# ABOUT THIS EXERCISE
Your answer must be every line of the data that holds the string "true".

[[ EXTRACTED RECORDS, beginning ]]

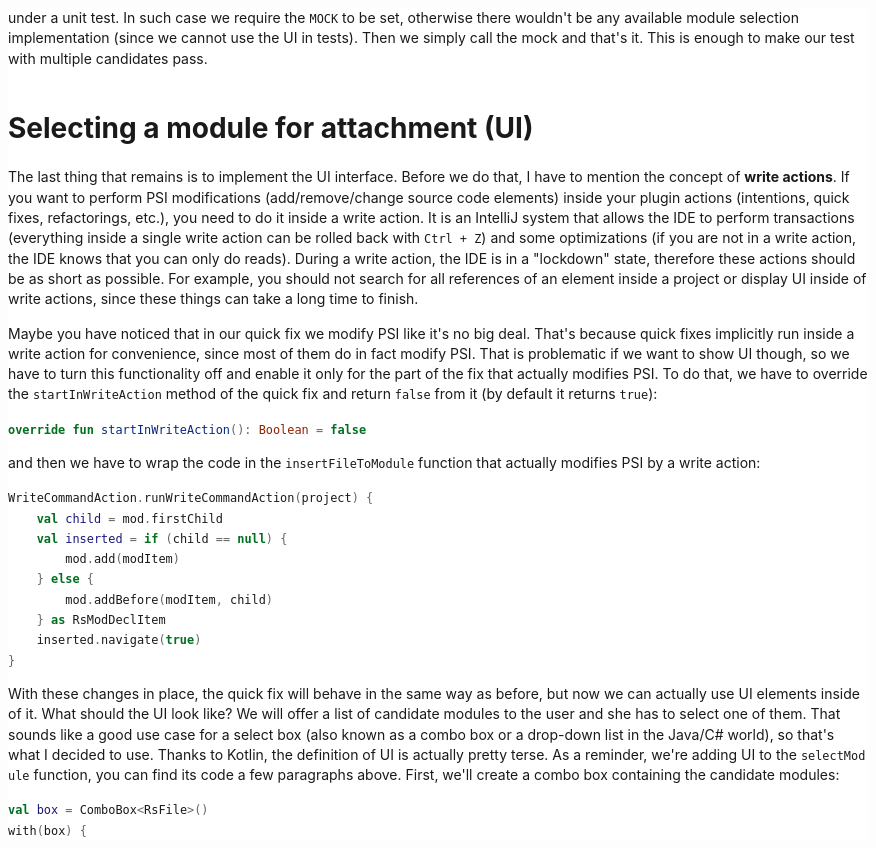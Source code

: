 under a unit test. In such case we require the `MOCK` to be set, otherwise there wouldn't be any available
module selection implementation (since we cannot use the UI in tests). Then we simply call the mock and
that's it. This is enough to make our test with multiple candidates pass.

# Selecting a module for attachment (UI)
The last thing that remains is to implement the UI interface. Before we do that, I have to mention
the concept of **write actions**. If you want to perform PSI modifications (add/remove/change source code
elements) inside your plugin actions (intentions, quick fixes, refactorings, etc.), you need to do it
inside a write action. It is an IntelliJ system that allows the IDE to perform transactions (everything
inside a single write action can be rolled back with `Ctrl + Z`) and some optimizations (if you are not
in a write action, the IDE knows that you can only do reads). During a write action, the IDE is in a
"lockdown" state, therefore these actions should be as short as possible. For example, you should not
search for all references of an element inside a project or display UI inside of write actions, since these
things can take a long time to finish.

Maybe you have noticed that in our quick fix we modify PSI like it's no big deal. That's because quick
fixes implicitly run inside a write action for convenience, since most of them do in fact modify PSI.
That is problematic if we want to show UI though, so we have to turn this functionality off and
enable it only for the part of the fix that actually modifies PSI. To do that, we have to override the
`startInWriteAction` method of the quick fix and return `false` from it (by default it returns `true`):
```kotlin
override fun startInWriteAction(): Boolean = false
```
and then we have to wrap the code in the `insertFileToModule` function that actually modifies PSI
by a write action:
```kotlin
WriteCommandAction.runWriteCommandAction(project) {
    val child = mod.firstChild
    val inserted = if (child == null) {
        mod.add(modItem)
    } else {
        mod.addBefore(modItem, child)
    } as RsModDeclItem
    inserted.navigate(true)
}
```

With these changes in place, the quick fix will behave in the same way as before, but now we can actually
use UI elements inside of it. What should the UI look like? We will offer a list of candidate modules to the
user and she has to select one of them. That sounds like a good use case for a select box (also
known as a combo box or a drop-down list in the Java/C# world), so that's what I decided to use. Thanks to Kotlin,
the definition of UI is actually pretty terse. As a reminder, we're adding UI to the `selectModule` function, you
can find its code a few paragraphs above. First, we'll create a combo box containing the candidate modules:
```kotlin
val box = ComboBox<RsFile>()
with(box) {
```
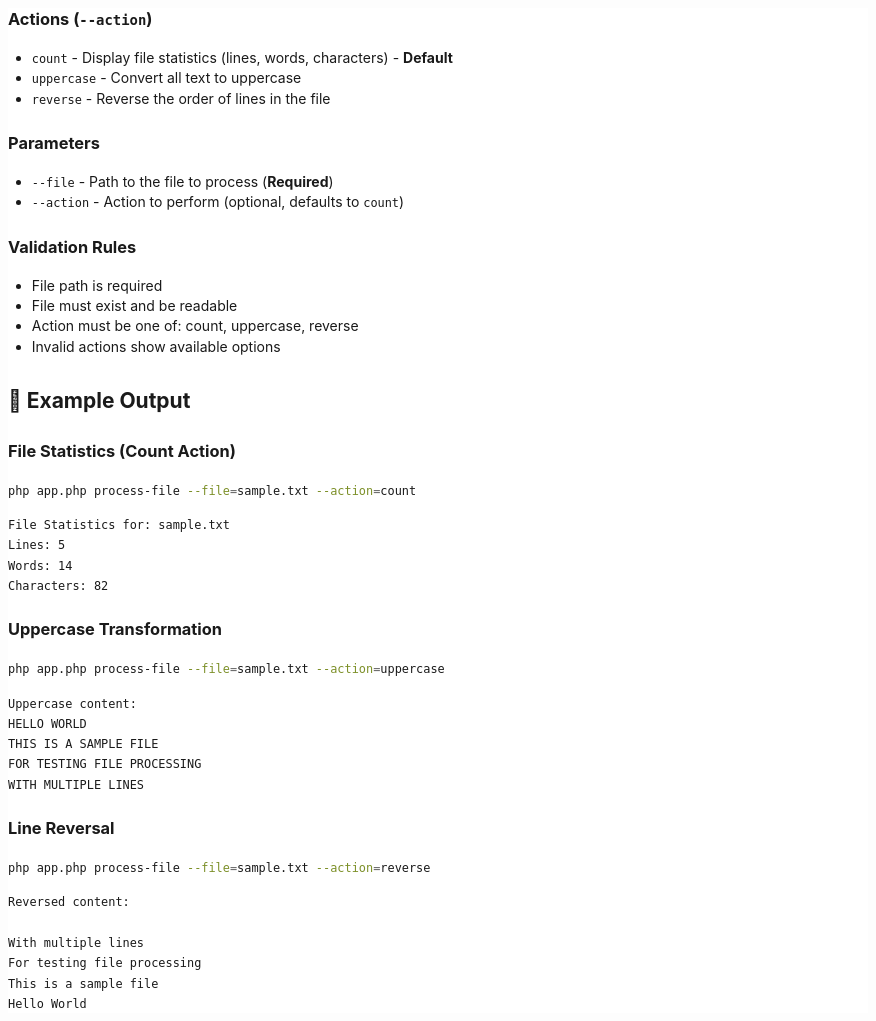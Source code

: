 ### Actions (`--action`)
- `count` - Display file statistics (lines, words, characters) - **Default**
- `uppercase` - Convert all text to uppercase
- `reverse` - Reverse the order of lines in the file

### Parameters
- `--file` - Path to the file to process (**Required**)
- `--action` - Action to perform (optional, defaults to `count`)

### Validation Rules
- File path is required
- File must exist and be readable
- Action must be one of: count, uppercase, reverse
- Invalid actions show available options

## 🎨 Example Output

### File Statistics (Count Action)
```bash
php app.php process-file --file=sample.txt --action=count
```
```
File Statistics for: sample.txt
Lines: 5
Words: 14
Characters: 82
```

### Uppercase Transformation
```bash
php app.php process-file --file=sample.txt --action=uppercase
```
```
Uppercase content:
HELLO WORLD
THIS IS A SAMPLE FILE
FOR TESTING FILE PROCESSING
WITH MULTIPLE LINES
```

### Line Reversal
```bash
php app.php process-file --file=sample.txt --action=reverse
```
```
Reversed content:

With multiple lines
For testing file processing
This is a sample file
Hello World
```
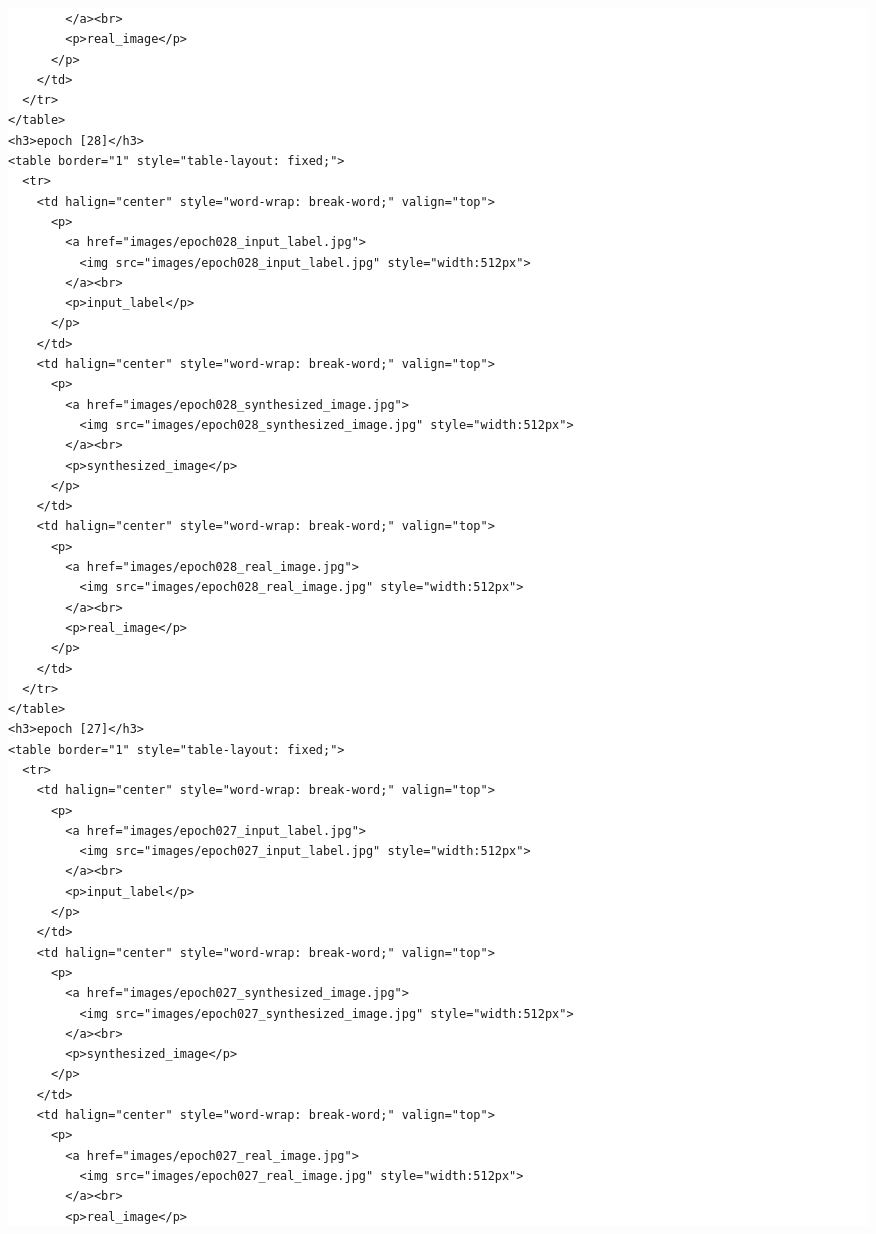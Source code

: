             </a><br>
            <p>real_image</p>
          </p>
        </td>
      </tr>
    </table>
    <h3>epoch [28]</h3>
    <table border="1" style="table-layout: fixed;">
      <tr>
        <td halign="center" style="word-wrap: break-word;" valign="top">
          <p>
            <a href="images/epoch028_input_label.jpg">
              <img src="images/epoch028_input_label.jpg" style="width:512px">
            </a><br>
            <p>input_label</p>
          </p>
        </td>
        <td halign="center" style="word-wrap: break-word;" valign="top">
          <p>
            <a href="images/epoch028_synthesized_image.jpg">
              <img src="images/epoch028_synthesized_image.jpg" style="width:512px">
            </a><br>
            <p>synthesized_image</p>
          </p>
        </td>
        <td halign="center" style="word-wrap: break-word;" valign="top">
          <p>
            <a href="images/epoch028_real_image.jpg">
              <img src="images/epoch028_real_image.jpg" style="width:512px">
            </a><br>
            <p>real_image</p>
          </p>
        </td>
      </tr>
    </table>
    <h3>epoch [27]</h3>
    <table border="1" style="table-layout: fixed;">
      <tr>
        <td halign="center" style="word-wrap: break-word;" valign="top">
          <p>
            <a href="images/epoch027_input_label.jpg">
              <img src="images/epoch027_input_label.jpg" style="width:512px">
            </a><br>
            <p>input_label</p>
          </p>
        </td>
        <td halign="center" style="word-wrap: break-word;" valign="top">
          <p>
            <a href="images/epoch027_synthesized_image.jpg">
              <img src="images/epoch027_synthesized_image.jpg" style="width:512px">
            </a><br>
            <p>synthesized_image</p>
          </p>
        </td>
        <td halign="center" style="word-wrap: break-word;" valign="top">
          <p>
            <a href="images/epoch027_real_image.jpg">
              <img src="images/epoch027_real_image.jpg" style="width:512px">
            </a><br>
            <p>real_image</p>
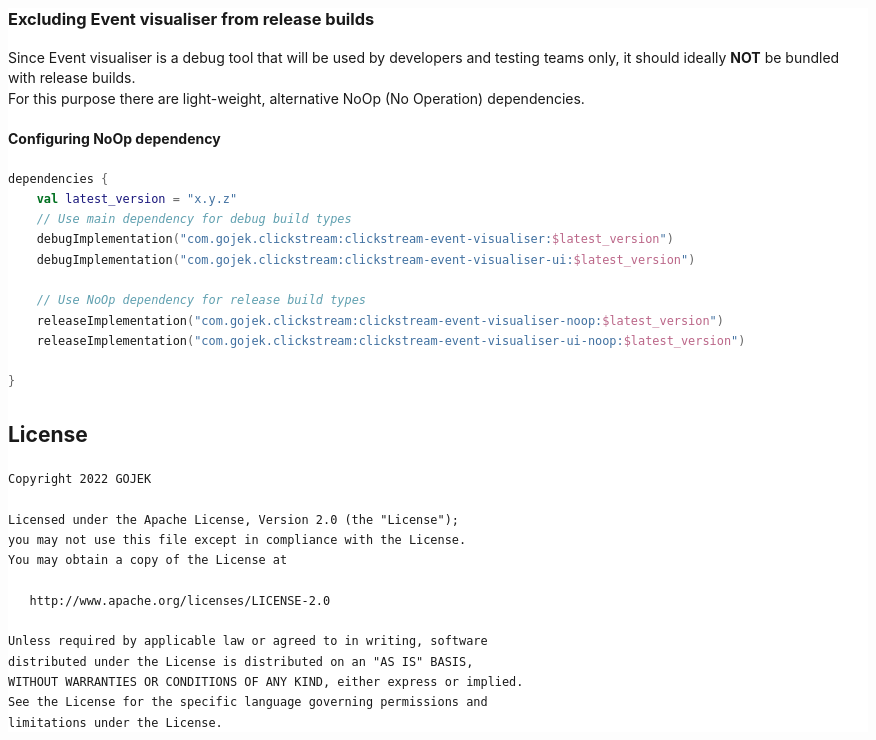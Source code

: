 ### Excluding Event visualiser from release builds
Since Event visualiser is a debug tool that will be used by developers and testing teams only, it should ideally **NOT** be bundled with release builds.  
For this purpose there are light-weight, alternative NoOp (No Operation) dependencies.

#### Configuring NoOp dependency

```kotlin
dependencies {
    val latest_version = "x.y.z"
    // Use main dependency for debug build types
    debugImplementation("com.gojek.clickstream:clickstream-event-visualiser:$latest_version")
    debugImplementation("com.gojek.clickstream:clickstream-event-visualiser-ui:$latest_version")

    // Use NoOp dependency for release build types
    releaseImplementation("com.gojek.clickstream:clickstream-event-visualiser-noop:$latest_version")
    releaseImplementation("com.gojek.clickstream:clickstream-event-visualiser-ui-noop:$latest_version")

}
```

License
--------
    Copyright 2022 GOJEK

    Licensed under the Apache License, Version 2.0 (the "License");
    you may not use this file except in compliance with the License.
    You may obtain a copy of the License at

       http://www.apache.org/licenses/LICENSE-2.0

    Unless required by applicable law or agreed to in writing, software
    distributed under the License is distributed on an "AS IS" BASIS,
    WITHOUT WARRANTIES OR CONDITIONS OF ANY KIND, either express or implied.
    See the License for the specific language governing permissions and
    limitations under the License.
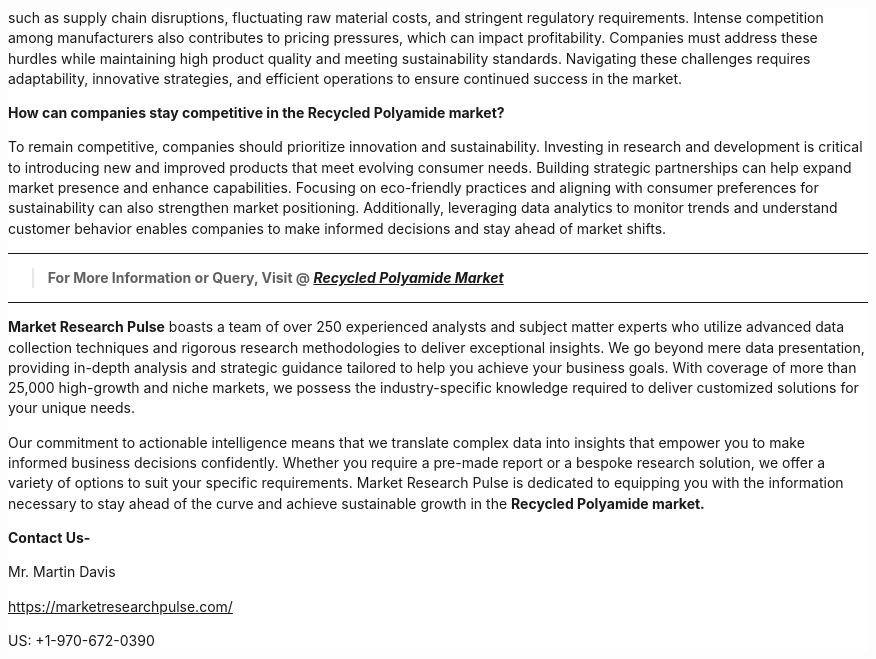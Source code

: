 such as supply chain disruptions, fluctuating raw material costs, and stringent regulatory requirements. Intense competition among manufacturers also contributes to pricing pressures, which can impact profitability. Companies must address these hurdles while maintaining high product quality and meeting sustainability standards. Navigating these challenges requires adaptability, innovative strategies, and efficient operations to ensure continued success in the market.</p><p><strong>How can companies stay competitive in the Recycled Polyamide market?</strong></p><p>To remain competitive, companies should prioritize innovation and sustainability. Investing in research and development is critical to introducing new and improved products that meet evolving consumer needs. Building strategic partnerships can help expand market presence and enhance capabilities. Focusing on eco-friendly practices and aligning with consumer preferences for sustainability can also strengthen market positioning. Additionally, leveraging data analytics to monitor trends and understand customer behavior enables companies to make informed decisions and stay ahead of market shifts.</p><hr /><blockquote><p><strong>For More Information or Query, Visit @&nbsp;<em><a href="https://marketresearchpulse.com/report/15388/recycled-polyamide-market?utm_source=Linkedin&utm_medium=0116">Recycled Polyamide Market</a></em></strong></p></blockquote><hr /><p><strong>Market Research Pulse</strong> boasts a team of over 250 experienced analysts and subject matter experts who utilize advanced data collection techniques and rigorous research methodologies to deliver exceptional insights. We go beyond mere data presentation, providing in-depth analysis and strategic guidance tailored to help you achieve your business goals. With coverage of more than 25,000 high-growth and niche markets, we possess the industry-specific knowledge required to deliver customized solutions for your unique needs.</p><p>Our commitment to actionable intelligence means that we translate complex data into insights that empower you to make informed business decisions confidently. Whether you require a pre-made report or a bespoke research solution, we offer a variety of options to suit your specific requirements. Market Research Pulse is dedicated to equipping you with the information necessary to stay ahead of the curve and achieve sustainable growth in the <strong>Recycled Polyamide market.</strong></p><p><strong>Contact Us-</strong></p><p>Mr. Martin Davis</p><p>https://marketresearchpulse.com/</p><p>US: +1-970-672-0390</p>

[[ EXTRACTED RECORDS, end ]]

# EXERCISE RESULT
`startInWriteAction` method of the quick fix and return `false` from it (by default it returns `true`):
    inserted.navigate(true)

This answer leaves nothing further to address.